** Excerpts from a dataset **
• • • • •
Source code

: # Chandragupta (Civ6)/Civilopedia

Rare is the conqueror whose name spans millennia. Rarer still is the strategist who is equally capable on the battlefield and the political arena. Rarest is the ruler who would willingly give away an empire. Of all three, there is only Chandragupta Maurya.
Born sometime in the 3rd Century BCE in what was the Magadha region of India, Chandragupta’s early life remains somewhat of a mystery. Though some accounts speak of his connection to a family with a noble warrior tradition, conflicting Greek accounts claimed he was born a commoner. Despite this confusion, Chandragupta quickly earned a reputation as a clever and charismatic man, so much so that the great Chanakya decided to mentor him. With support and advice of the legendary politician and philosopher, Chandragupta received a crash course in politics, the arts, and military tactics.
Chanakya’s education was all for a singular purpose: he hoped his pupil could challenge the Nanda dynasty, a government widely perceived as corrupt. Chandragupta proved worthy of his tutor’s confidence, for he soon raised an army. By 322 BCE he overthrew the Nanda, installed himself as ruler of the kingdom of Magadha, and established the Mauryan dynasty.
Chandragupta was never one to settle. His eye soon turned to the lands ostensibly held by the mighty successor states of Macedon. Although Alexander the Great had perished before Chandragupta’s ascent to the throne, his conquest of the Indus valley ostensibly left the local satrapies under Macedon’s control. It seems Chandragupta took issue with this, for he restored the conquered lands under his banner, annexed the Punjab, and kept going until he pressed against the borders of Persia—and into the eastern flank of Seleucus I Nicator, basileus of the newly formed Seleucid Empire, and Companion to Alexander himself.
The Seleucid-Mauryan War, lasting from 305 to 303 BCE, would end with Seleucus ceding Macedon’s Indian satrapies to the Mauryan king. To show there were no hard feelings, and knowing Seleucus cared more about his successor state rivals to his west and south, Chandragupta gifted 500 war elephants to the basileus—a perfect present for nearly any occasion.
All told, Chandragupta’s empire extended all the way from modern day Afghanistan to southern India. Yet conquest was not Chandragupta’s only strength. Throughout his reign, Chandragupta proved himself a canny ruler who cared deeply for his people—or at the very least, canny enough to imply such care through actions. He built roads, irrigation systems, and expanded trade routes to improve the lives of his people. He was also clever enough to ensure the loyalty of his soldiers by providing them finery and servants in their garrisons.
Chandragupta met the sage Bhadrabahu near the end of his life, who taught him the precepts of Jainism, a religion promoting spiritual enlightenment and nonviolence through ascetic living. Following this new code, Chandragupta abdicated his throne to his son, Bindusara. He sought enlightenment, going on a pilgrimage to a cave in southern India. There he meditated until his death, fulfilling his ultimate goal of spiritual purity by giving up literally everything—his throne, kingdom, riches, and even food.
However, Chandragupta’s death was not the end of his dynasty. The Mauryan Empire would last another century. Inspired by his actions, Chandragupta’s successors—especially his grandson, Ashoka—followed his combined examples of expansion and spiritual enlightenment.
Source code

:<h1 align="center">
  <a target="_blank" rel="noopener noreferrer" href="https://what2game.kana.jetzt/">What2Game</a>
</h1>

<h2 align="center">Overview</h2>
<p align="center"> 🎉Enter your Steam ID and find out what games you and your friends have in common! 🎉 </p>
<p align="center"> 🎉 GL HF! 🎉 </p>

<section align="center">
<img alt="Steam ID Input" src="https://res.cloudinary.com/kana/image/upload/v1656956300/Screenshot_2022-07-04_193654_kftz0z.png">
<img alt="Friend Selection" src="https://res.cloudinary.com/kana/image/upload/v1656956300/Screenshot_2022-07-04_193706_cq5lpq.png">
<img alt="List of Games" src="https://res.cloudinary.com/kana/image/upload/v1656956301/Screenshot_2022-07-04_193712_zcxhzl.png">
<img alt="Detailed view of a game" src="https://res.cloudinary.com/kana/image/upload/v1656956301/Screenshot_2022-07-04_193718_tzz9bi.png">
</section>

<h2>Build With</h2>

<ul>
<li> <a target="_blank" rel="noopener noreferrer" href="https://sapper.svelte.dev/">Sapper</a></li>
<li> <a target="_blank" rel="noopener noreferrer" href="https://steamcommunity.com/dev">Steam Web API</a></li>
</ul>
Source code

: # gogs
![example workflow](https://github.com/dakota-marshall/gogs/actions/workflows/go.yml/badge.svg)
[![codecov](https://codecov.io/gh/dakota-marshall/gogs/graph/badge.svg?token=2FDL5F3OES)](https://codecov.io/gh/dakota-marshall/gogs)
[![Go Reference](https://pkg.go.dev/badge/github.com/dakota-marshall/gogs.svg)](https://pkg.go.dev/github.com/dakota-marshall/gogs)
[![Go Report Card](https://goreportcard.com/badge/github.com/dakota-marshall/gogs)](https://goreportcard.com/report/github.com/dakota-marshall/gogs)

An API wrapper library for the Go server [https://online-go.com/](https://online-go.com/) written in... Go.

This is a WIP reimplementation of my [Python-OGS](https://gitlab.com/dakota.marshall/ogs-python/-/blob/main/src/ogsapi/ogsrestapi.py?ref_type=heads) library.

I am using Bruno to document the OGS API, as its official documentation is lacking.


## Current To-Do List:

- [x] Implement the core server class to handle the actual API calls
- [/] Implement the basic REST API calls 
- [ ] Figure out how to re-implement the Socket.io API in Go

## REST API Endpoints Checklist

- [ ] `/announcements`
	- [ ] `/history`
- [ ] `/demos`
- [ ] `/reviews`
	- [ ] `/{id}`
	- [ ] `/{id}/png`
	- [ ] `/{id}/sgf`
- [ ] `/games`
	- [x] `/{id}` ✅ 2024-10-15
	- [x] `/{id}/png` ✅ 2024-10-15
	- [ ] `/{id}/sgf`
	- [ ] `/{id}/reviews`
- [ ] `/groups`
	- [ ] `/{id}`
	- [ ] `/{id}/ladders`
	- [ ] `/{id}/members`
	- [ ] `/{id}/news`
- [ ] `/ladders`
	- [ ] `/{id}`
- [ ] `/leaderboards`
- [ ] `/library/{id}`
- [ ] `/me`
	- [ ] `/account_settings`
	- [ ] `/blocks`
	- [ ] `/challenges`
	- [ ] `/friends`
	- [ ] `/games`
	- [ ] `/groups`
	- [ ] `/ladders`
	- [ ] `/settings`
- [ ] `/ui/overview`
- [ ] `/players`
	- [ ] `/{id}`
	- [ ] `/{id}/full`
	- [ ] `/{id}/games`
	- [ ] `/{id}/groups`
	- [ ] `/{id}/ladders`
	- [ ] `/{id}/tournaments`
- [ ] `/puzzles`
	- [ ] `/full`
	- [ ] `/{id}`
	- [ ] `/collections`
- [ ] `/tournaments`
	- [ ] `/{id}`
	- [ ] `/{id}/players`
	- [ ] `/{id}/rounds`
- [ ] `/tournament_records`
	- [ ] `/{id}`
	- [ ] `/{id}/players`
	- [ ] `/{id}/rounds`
• • • • •
** ACTIVITY **
Only an exact copy of the entries above will do.

** TASK RESULT **
Source code

: # Chandragupta (Civ6)/Civilopedia

Rare is the conqueror whose name spans millennia. Rarer still is the strategist who is equally capable on the battlefield and the political arena. Rarest is the ruler who would willingly give away an empire. Of all three, there is only Chandragupta Maurya.
Born sometime in the 3rd Century BCE in what was the Magadha region of India, Chandragupta’s early life remains somewhat of a mystery. Though some accounts speak of his connection to a family with a noble warrior tradition, conflicting Greek accounts claimed he was born a commoner. Despite this confusion, Chandragupta quickly earned a reputation as a clever and charismatic man, so much so that the great Chanakya decided to mentor him. With support and advice of the legendary politician and philosopher, Chandragupta received a crash course in politics, the arts, and military tactics.
Chanakya’s education was all for a singular purpose: he hoped his pupil could challenge the Nanda dynasty, a government widely perceived as corrupt. Chandragupta proved worthy of his tutor’s confidence, for he soon raised an army. By 322 BCE he overthrew the Nanda, installed himself as ruler of the kingdom of Magadha, and established the Mauryan dynasty.
Chandragupta was never one to settle. His eye soon turned to the lands ostensibly held by the mighty successor states of Macedon. Although Alexander the Great had perished before Chandragupta’s ascent to the throne, his conquest of the Indus valley ostensibly left the local satrapies under Macedon’s control. It seems Chandragupta took issue with this, for he restored the conquered lands under his banner, annexed the Punjab, and kept going until he pressed against the borders of Persia—and into the eastern flank of Seleucus I Nicator, basileus of the newly formed Seleucid Empire, and Companion to Alexander himself.
The Seleucid-Mauryan War, lasting from 305 to 303 BCE, would end with Seleucus ceding Macedon’s Indian satrapies to the Mauryan king. To show there were no hard feelings, and knowing Seleucus cared more about his successor state rivals to his west and south, Chandragupta gifted 500 war elephants to the basileus—a perfect present for nearly any occasion.
All told, Chandragupta’s empire extended all the way from modern day Afghanistan to southern India. Yet conquest was not Chandragupta’s only strength. Throughout his reign, Chandragupta proved himself a canny ruler who cared deeply for his people—or at the very least, canny enough to imply such care through actions. He built roads, irrigation systems, and expanded trade routes to improve the lives of his people. He was also clever enough to ensure the loyalty of his soldiers by providing them finery and servants in their garrisons.
Chandragupta met the sage Bhadrabahu near the end of his life, who taught him the precepts of Jainism, a religion promoting spiritual enlightenment and nonviolence through ascetic living. Following this new code, Chandragupta abdicated his throne to his son, Bindusara. He sought enlightenment, going on a pilgrimage to a cave in southern India. There he meditated until his death, fulfilling his ultimate goal of spiritual purity by giving up literally everything—his throne, kingdom, riches, and even food.
However, Chandragupta’s death was not the end of his dynasty. The Mauryan Empire would last another century. Inspired by his actions, Chandragupta’s successors—especially his grandson, Ashoka—followed his combined examples of expansion and spiritual enlightenment.
Source code

:<h1 align="center">
  <a target="_blank" rel="noopener noreferrer" href="https://what2game.kana.jetzt/">What2Game</a>
</h1>

<h2 align="center">Overview</h2>
<p align="center"> 🎉Enter your Steam ID and find out what games you and your friends have in common! 🎉 </p>
<p align="center"> 🎉 GL HF! 🎉 </p>

<section align="center">
<img alt="Steam ID Input" src="https://res.cloudinary.com/kana/image/upload/v1656956300/Screenshot_2022-07-04_193654_kftz0z.png">
<img alt="Friend Selection" src="https://res.cloudinary.com/kana/image/upload/v1656956300/Screenshot_2022-07-04_193706_cq5lpq.png">
<img alt="List of Games" src="https://res.cloudinary.com/kana/image/upload/v1656956301/Screenshot_2022-07-04_193712_zcxhzl.png">
<img alt="Detailed view of a game" src="https://res.cloudinary.com/kana/image/upload/v1656956301/Screenshot_2022-07-04_193718_tzz9bi.png">
</section>

<h2>Build With</h2>

<ul>
<li> <a target="_blank" rel="noopener noreferrer" href="https://sapper.svelte.dev/">Sapper</a></li>
<li> <a target="_blank" rel="noopener noreferrer" href="https://steamcommunity.com/dev">Steam Web API</a></li>
</ul>
Source code

: # gogs
![example workflow](https://github.com/dakota-marshall/gogs/actions/workflows/go.yml/badge.svg)
[![codecov](https://codecov.io/gh/dakota-marshall/gogs/graph/badge.svg?token=2FDL5F3OES)](https://codecov.io/gh/dakota-marshall/gogs)
[![Go Reference](https://pkg.go.dev/badge/github.com/dakota-marshall/gogs.svg)](https://pkg.go.dev/github.com/dakota-marshall/gogs)
[![Go Report Card](https://goreportcard.com/badge/github.com/dakota-marshall/gogs)](https://goreportcard.com/report/github.com/dakota-marshall/gogs)

An API wrapper library for the Go server [https://online-go.com/](https://online-go.com/) written in... Go.

This is a WIP reimplementation of my [Python-OGS](https://gitlab.com/dakota.marshall/ogs-python/-/blob/main/src/ogsapi/ogsrestapi.py?ref_type=heads) library.

I am using Bruno to document the OGS API, as its official documentation is lacking.


## Current To-Do List:

- [x] Implement the core server class to handle the actual API calls
- [/] Implement the basic REST API calls 
- [ ] Figure out how to re-implement the Socket.io API in Go

## REST API Endpoints Checklist

- [ ] `/announcements`
	- [ ] `/history`
- [ ] `/demos`
- [ ] `/reviews`
	- [ ] `/{id}`
	- [ ] `/{id}/png`
	- [ ] `/{id}/sgf`
- [ ] `/games`
	- [x] `/{id}` ✅ 2024-10-15
	- [x] `/{id}/png` ✅ 2024-10-15
	- [ ] `/{id}/sgf`
	- [ ] `/{id}/reviews`
- [ ] `/groups`
	- [ ] `/{id}`
	- [ ] `/{id}/ladders`
	- [ ] `/{id}/members`
	- [ ] `/{id}/news`
- [ ] `/ladders`
	- [ ] `/{id}`
- [ ] `/leaderboards`
- [ ] `/library/{id}`
- [ ] `/me`
	- [ ] `/account_settings`
	- [ ] `/blocks`
	- [ ] `/challenges`
	- [ ] `/friends`
	- [ ] `/games`
	- [ ] `/groups`
	- [ ] `/ladders`
	- [ ] `/settings`
- [ ] `/ui/overview`
- [ ] `/players`
	- [ ] `/{id}`
	- [ ] `/{id}/full`
	- [ ] `/{id}/games`
	- [ ] `/{id}/groups`
	- [ ] `/{id}/ladders`
	- [ ] `/{id}/tournaments`
- [ ] `/puzzles`
	- [ ] `/full`
	- [ ] `/{id}`
	- [ ] `/collections`
- [ ] `/tournaments`
	- [ ] `/{id}`
	- [ ] `/{id}/players`
	- [ ] `/{id}/rounds`
- [ ] `/tournament_records`
	- [ ] `/{id}`
	- [ ] `/{id}/players`
	- [ ] `/{id}/rounds`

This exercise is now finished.